Isso porque o diretor do banco central americano só pode ser despedido “por justa causa”, como especificado na Lei da Reserva Federal. A interpretação exacta do que constituiria um despedimento por justa causa não foi definida com precisão, mas é razoável supor que implicaria muito mais do que apenas ter divergências políticas com o presidente.
Um porta-voz do Fed não quis comentar.
Testar as águas
Se há algum momento para Trump testar a capacidade do Fed de manter seu status quo, provavelmente será em 2025. Embora o equilíbrio de poder na Câmara dos Representantes não tenha sido determinado, os republicanos têm o controlo maioritário do Senado. Além disso, seis dos nove juízes do Supremo Tribunal foram nomeados por presidentes republicanos e metade desses seis foram nomeados por Trump no seu primeiro mandato.
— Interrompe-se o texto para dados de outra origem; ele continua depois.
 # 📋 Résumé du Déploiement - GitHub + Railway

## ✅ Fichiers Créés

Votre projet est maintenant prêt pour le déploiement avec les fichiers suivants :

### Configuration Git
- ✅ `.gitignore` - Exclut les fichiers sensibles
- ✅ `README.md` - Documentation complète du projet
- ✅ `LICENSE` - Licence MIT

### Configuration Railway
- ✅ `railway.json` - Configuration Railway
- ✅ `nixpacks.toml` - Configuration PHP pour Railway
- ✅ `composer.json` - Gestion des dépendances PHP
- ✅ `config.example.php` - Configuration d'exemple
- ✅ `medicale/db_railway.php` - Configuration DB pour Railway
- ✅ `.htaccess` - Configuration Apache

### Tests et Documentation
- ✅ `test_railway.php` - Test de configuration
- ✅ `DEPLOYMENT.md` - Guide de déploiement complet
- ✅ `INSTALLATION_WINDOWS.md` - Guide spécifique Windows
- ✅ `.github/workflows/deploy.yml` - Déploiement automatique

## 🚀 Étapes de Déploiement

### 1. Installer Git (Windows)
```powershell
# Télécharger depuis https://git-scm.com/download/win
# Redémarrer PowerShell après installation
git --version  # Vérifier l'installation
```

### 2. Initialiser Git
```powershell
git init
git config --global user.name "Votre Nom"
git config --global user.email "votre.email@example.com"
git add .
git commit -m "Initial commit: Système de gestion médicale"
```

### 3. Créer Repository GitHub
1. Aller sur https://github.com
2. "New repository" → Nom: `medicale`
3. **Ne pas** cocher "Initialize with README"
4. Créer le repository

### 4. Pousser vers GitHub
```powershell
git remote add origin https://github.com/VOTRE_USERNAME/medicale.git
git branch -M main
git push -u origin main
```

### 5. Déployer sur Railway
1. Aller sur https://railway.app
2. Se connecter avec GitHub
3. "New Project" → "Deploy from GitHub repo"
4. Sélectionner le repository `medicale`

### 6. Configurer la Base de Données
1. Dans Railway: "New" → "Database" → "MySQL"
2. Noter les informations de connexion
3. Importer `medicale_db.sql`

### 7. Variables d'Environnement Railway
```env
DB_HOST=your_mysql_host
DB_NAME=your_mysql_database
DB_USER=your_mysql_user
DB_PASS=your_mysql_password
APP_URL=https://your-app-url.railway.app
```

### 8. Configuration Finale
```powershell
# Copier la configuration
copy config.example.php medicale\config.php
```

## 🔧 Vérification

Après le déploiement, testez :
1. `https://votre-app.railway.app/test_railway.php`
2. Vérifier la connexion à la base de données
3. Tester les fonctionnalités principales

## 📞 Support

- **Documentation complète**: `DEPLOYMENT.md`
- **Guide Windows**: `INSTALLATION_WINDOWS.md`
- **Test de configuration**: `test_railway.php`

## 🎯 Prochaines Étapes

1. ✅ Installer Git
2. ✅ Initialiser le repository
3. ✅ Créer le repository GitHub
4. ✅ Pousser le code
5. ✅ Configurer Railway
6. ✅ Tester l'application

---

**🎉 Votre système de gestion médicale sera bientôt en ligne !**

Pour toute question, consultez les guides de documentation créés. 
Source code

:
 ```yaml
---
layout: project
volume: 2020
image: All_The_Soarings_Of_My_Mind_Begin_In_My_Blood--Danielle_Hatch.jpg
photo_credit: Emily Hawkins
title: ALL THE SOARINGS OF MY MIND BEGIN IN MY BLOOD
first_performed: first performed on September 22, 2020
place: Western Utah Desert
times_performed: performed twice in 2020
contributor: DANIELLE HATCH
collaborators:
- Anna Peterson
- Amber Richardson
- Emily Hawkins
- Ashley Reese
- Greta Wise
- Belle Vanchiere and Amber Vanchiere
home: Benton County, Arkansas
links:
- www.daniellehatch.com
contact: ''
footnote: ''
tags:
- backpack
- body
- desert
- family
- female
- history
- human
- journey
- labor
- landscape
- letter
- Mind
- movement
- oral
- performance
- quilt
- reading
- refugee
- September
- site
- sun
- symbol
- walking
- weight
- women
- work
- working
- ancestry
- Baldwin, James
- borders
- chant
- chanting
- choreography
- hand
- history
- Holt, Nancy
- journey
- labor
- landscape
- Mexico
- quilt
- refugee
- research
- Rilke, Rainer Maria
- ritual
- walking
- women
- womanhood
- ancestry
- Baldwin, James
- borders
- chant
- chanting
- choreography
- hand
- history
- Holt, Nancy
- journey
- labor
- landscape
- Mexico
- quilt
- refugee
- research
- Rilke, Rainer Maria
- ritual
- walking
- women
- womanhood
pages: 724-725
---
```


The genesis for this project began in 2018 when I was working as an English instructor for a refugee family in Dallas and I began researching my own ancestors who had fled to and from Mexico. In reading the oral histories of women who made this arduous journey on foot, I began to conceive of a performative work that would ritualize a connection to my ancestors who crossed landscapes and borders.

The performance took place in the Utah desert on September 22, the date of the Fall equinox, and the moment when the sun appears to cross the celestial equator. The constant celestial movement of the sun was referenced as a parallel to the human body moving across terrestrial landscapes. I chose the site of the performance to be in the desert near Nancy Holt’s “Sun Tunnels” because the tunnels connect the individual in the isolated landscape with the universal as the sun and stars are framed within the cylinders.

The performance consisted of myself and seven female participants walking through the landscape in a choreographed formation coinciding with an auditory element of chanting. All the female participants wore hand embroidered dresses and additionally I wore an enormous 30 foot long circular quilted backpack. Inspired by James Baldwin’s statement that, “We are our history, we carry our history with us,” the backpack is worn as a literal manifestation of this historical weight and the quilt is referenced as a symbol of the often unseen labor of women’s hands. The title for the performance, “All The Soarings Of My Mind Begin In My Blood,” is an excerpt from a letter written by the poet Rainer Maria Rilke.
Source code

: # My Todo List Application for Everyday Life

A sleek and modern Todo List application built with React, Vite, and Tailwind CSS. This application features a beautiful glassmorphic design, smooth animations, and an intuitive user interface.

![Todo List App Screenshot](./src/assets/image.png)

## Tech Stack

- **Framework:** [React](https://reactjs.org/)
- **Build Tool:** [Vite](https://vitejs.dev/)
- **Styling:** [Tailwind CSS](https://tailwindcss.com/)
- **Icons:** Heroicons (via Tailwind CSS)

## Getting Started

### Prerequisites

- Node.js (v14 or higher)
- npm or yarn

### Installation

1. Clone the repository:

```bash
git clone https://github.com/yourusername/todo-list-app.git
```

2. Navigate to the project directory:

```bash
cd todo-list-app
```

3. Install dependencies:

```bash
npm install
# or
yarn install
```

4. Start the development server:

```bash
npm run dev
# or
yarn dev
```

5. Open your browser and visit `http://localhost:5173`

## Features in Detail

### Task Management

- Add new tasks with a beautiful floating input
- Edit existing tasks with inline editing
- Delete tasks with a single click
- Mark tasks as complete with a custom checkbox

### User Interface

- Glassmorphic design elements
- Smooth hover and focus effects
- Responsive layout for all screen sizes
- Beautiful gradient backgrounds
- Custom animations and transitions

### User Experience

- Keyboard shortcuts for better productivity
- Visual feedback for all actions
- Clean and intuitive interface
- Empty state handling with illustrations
Mas quem desafia a Fed no mais alto tribunal do país não deve esperar necessariamente sair vitorioso. Numa decisão judicial deste ano por 7-2, o Supremo Tribunal decidiu que o "Consumer Financial Protection Bureau" poderia continuar a operar na sua forma atual, apesar dos argumentos de muitos legisladores republicanos de que a sua estrutura era inconstitucional.
No mês passado, o tribunal recusou-se a ouvir um caso que ameaçava desmantelar a Comissão de Segurança dos Produtos de Consumo independente. Tal como os funcionários que fazem parte do Conselho de Governadores do Fed, os membros do conselho da Comissão de Segurança dos Produtos de Consumo só podem ser destituídos por um presidente por justa causa.